La filiconia è la passione per lo studio, la raccolta e la catalogazione di immagini sacre; la ricerca di queste effigi è oggi diventata un fenomeno sociale che non coinvolge più solo studiosi ma anche semplici appassionati, trasformandosi anche in un hobby alquanto diffuso.
Il termine è stato coniato dal professore Attilio Gardini, egli stesso collezionista di “santini”, come vengono comunemente chiamate queste immagini sacre; la voce deriva dall’unione dei due termini greci “filos” (amico, affetto, passione) e “eikon” (letteralmente che risponde al vero, usato da Platone in opposizione alla parola “copia”, per significare immagine originale, immagine buona). La scelta di collezionarli non è solo un passatempo, ma è spesso accompagnata da una vera e propria passione che coinvolge anche il cultore artistico ed il ricercatore storico.

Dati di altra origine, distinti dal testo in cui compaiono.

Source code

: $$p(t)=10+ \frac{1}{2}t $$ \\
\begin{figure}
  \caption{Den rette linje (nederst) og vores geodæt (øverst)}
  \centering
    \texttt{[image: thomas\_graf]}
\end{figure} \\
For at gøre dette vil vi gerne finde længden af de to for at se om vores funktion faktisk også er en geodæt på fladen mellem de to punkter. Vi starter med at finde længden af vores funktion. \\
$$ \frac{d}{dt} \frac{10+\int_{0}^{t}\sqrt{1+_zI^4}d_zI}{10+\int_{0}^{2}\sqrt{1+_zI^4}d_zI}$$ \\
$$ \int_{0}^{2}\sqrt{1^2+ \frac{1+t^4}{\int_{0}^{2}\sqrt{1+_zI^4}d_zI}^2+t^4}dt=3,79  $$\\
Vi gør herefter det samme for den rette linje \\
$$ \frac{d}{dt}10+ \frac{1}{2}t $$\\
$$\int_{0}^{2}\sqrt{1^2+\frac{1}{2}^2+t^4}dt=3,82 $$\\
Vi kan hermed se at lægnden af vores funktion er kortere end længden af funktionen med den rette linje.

Ancor prima dell’invenzione della stampa da parte di Gutenberg (1455) già circolavano xilografie (riproduzioni su carta da matrici in legno), anche con immagini di santi e sante. Si perde quindi nei secoli precedenti 1’origine della riproduzione e raccolta dei “santini”.

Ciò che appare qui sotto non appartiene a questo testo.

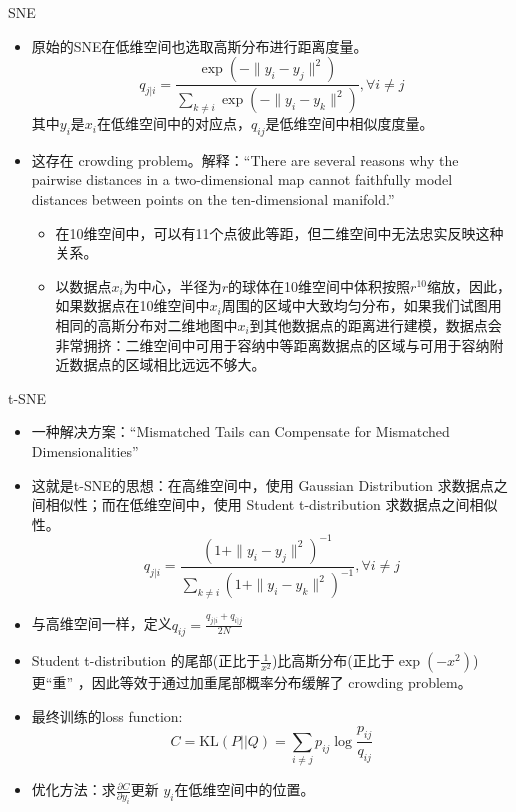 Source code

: \begin{frame}{SNE}
    \begin{itemize}
        \item 原始的SNE在低维空间也选取高斯分布进行距离度量。
        \[
            q_{j|i} = \frac{\exp(-\|y_i - y_j\|^2)}{\sum_{k \neq i} \exp(-\|y_i - y_k\|^2)}, \forall i \neq  j
        \]
        其中$y_i$是$x_i$在低维空间中的对应点，$q_{ij}$是低维空间中相似度度量。
        \item 这存在 crowding problem。解释：``There are several reasons why the pairwise distances in a two-dimensional map cannot faithfully
        model distances between points on the ten-dimensional manifold.''
        \begin{itemize}
            \item 在10维空间中，可以有11个点彼此等距，但二维空间中无法忠实反映这种关系。
            \item 以数据点$x_i$为中心，半径为$r$的球体在10维空间中体积按照$r^{10}$缩放，因此，如果数据点在10维空间中$x_i$周围的区域中大致均匀分布，如果我们试图用相同的高斯分布对二维地图中$x_i$到其他数据点的距离进行建模，数据点会非常拥挤：二维空间中可用于容纳中等距离数据点的区域与可用于容纳附近数据点的区域相比远远不够大。
        \end{itemize}
    \end{itemize}
\end{frame}

\begin{frame}{t-SNE}
    \begin{itemize}
        \item 一种解决方案：``Mismatched Tails can Compensate for Mismatched Dimensionalities''
        \item 这就是t-SNE的思想：在高维空间中，使用 Gaussian Distribution 求数据点之间相似性；而在低维空间中，使用 Student t-distribution 求数据点之间相似性。
        \[
            q_{j|i} = \frac{(1 + \|y_i - y_j\|^2)^{-1}}{\sum_{k \neq i} (1 + \|y_i - y_k\|^2)^{-1}}, \forall i \neq  j
        \]
        \item 与高维空间一样，定义$q_{ij} = \frac{q_{j|i} + q_{i|j}}{2N}$
        \item Student t-distribution 的尾部(正比于$\frac{1}{x^{2}}$)比高斯分布(正比于$\exp(-x^{2})$)更“重” ，因此等效于通过加重尾部概率分布缓解了 crowding problem。
        \item 最终训练的loss function:
        \[
            C = \text{KL}(P||Q) = \sum_{i\neq j} p_{ij} \log \frac{p_{ij}}{q_{ij}}
        \]
        \item 优化方法：求$\frac{\partial C}{\partial y_i}$更新 $y_i$在低维空间中的位置。
    \end{itemize}
\end{frame}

Uno dei primi documenti basilari di questo collezionismo è la xilografia della Beata Vergine Maria tra i santi che, uscita integra da un incendio (1428), viene oggi venerata nel duomo di Forlì col nome di “Madonna del fuoco”.

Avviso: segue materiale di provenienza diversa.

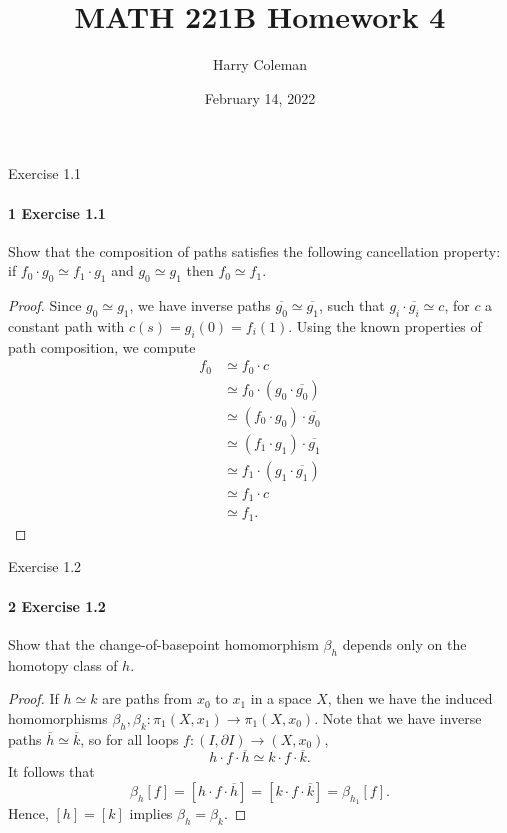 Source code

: \documentclass[12pt]{article}
\renewcommand{\maketitle}{\thispagestyle{title}}
\newlength{\myparskip}
\newenvironment{fullbox}{\begin{lrbox}{\savefullbox}\begin{minipage}{\dimexpr\textwidth-2\fboxsep\relax}\setlength{\parskip}{\myparskip}}{\end{minipage}\end{lrbox}\framebox[\textwidth]{\usebox{\savefullbox}}}
\newenvironment{pbox}[1][]{\begin{fullbox}\ifx#1\empty\else\paragraph{#1}\phantom{}\fi}{\end{fullbox}}
\theoremstyle{definition}
\newcommand{\<}{\langle}
\renewcommand{\>}{\rangle}
\newcommand{\htpy}{\simeq}
\newcommand{\bd}{\partial}
\begin{document}
\title{MATH 221B Homework 4}
\author{Harry Coleman\makebox[0pt][r]{\raisebox{-0.25in}[0pt][0pt]{(I worked with Joseph Sullivan and Gahl Shemy)}}}
\date{February 14, 2022}
\maketitle


\begin{pbox}[1 Exercise 1.1]
    Show that the composition of paths satisfies the following cancellation property: if $f_0 \cdot g_0 \htpy f_1 \cdot g_1$ and $g_0 \htpy g_1$ then $f_0 \htpy f_1$.
\end{pbox}

\begin{proof}
    Since $g_0 \htpy g_1$, we have inverse paths $\overline{g_0} \htpy \overline{g_1}$, such that $g_i \cdot \overline{g_i} \htpy c$, for $c$ a constant path with $c(s) = g_i(0) = f_i(1)$.
    Using the known properties of path composition, we compute
    \begin{align*}
        f_0 &\htpy f_0 \cdot c \\
            &\htpy f_0 \cdot (g_0 \cdot \overline{g_0}) \\
            &\htpy (f_0 \cdot g_0) \cdot \overline{g_0} \\
            &\htpy (f_1 \cdot g_1) \cdot \overline{g_1} \\
            &\htpy f_1 \cdot (g_1 \cdot \overline{g_1}) \\
            &\htpy f_1 \cdot c \\
            &\htpy f_1.
    \end{align*}
\end{proof}

\begin{pbox}[2 Exercise 1.2]
    Show that the change-of-basepoint homomorphism $\beta_h$ depends only on the homotopy class of $h$.
\end{pbox}

\begin{proof}
    If $h \htpy k$ are paths from $x_0$ to $x_1$ in a space $X$, then we have the induced homomorphisms  $\beta_h, \beta_k : \pi_1(X, x_1) \to \pi_1(X, x_0)$.
    Note that we have inverse paths $\overline{h} \htpy \overline{k}$, so for all loops $f : (I, \bd I) \to (X, x_0)$,
    \[
        h \cdot f \cdot \overline{h} \htpy k \cdot f \cdot \overline{k}.
    \]
    It follows that
    \[
        \beta_h[f]
            = [h \cdot f \cdot \overline{h}]
            = [k \cdot f \cdot \overline{k}]
            = \beta_{h_1}[f].
    \]
    Hence, $[h] = [k]$ implies $\beta_h = \beta_k$.
\end{proof}
\end{document}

Nel `500, poi, le immagini di santi e sante vengono stampate partendo da incisioni prodotte con un bulino su lamine in lega di rame e vengono vendute a prezzi più accessibili, entrando nelle case e dando inizio ad un vero e proprio fenomeno di produzione di volti o figure intere (spesso di fantasia) rappresentanti quanti vissero nell’insegnamento dei Vangeli.
Col tempo la riproduzione delle immagini dei santi non si limitò solo all’aspetto devozionale ma divenne anche un’espressione artistica. Nascono cosi i canivet (dal termine francese canif, temperino), realizzazioni cioè in cui la carta (o la pergamena, o altro) viene intagliata, creando veri e propri merletti e pizzi ed ornamenti di fantasia, molto ricchi e piacevoli a vedersi. Tecnica questa che, col tempo, dai privati si trasferisce nei monasteri, dove le suore – con la fede e la loro sensibilità – creano immaginette tascabili che sono dei veri e propri capolavori.
La storia del canivet prettamente artigianale e manuale si chiude nel Settecento, quando la matrice creata dall’artigiano viene riprodotta industrialmente (dall’Ottocento soprattutto in Francia e Slovacchia). Dal 1840, poi, anche la mano dell’artista perde la supremazia, a vantaggio della stampa industriale a punzoni su carta, che risulterà così alla fine merlettata, e sulla quale viene poi incollata l’immagine riprodotta a parte.
Più tardi nascono le stampe a colori, che si diffondono in tutta Europa, tanto che nella sola Francia nel 1862 si contano 120 aziende che confezionano e distribuiscono “santini”.
L’imprimatur, ovvero l’accettazione da parte della Chiesa della preghiera stampata sul retro e l’approvazione della sua diffusione da parte di Roma, nasce nel 1700 circa con le autorità canoniche che esaminavano ogni tiratura di stampa censurando e correggendo inesattezze o errori.
Nel nostro paese uno dei più grandi collezionisti si chiama Bruno La Marra, vive in Campania ed ha raccolto più di 13mila “santini”.
I prezzi sono da valutare di volta in volta e caso per caso. I più rari (generalmente francesi, tridimensionali) vanno da 20 a 200 euro circa, ognuno.
Nella composizione fotografica – di proprietà dell’autore – da sinistra a destra, dall’alto in basso – n. 2 immagini con “ex indumentis” di Padre Pio di Pietralcina (25/5/1887-23/9/1963) e San Giovanni Bosco (16/8/1815-31/1/1888); n. 1 Prima Comunione del 7/5/1914; n. 1 Matrimonio del 11/5/1945; n. 1 Signora delle Rose con medaglietta tra n. 2 santini traforati: a sinistra Nostra Signora di Fatima ed a destra Maria Ausiliatrice, entrambe non datate.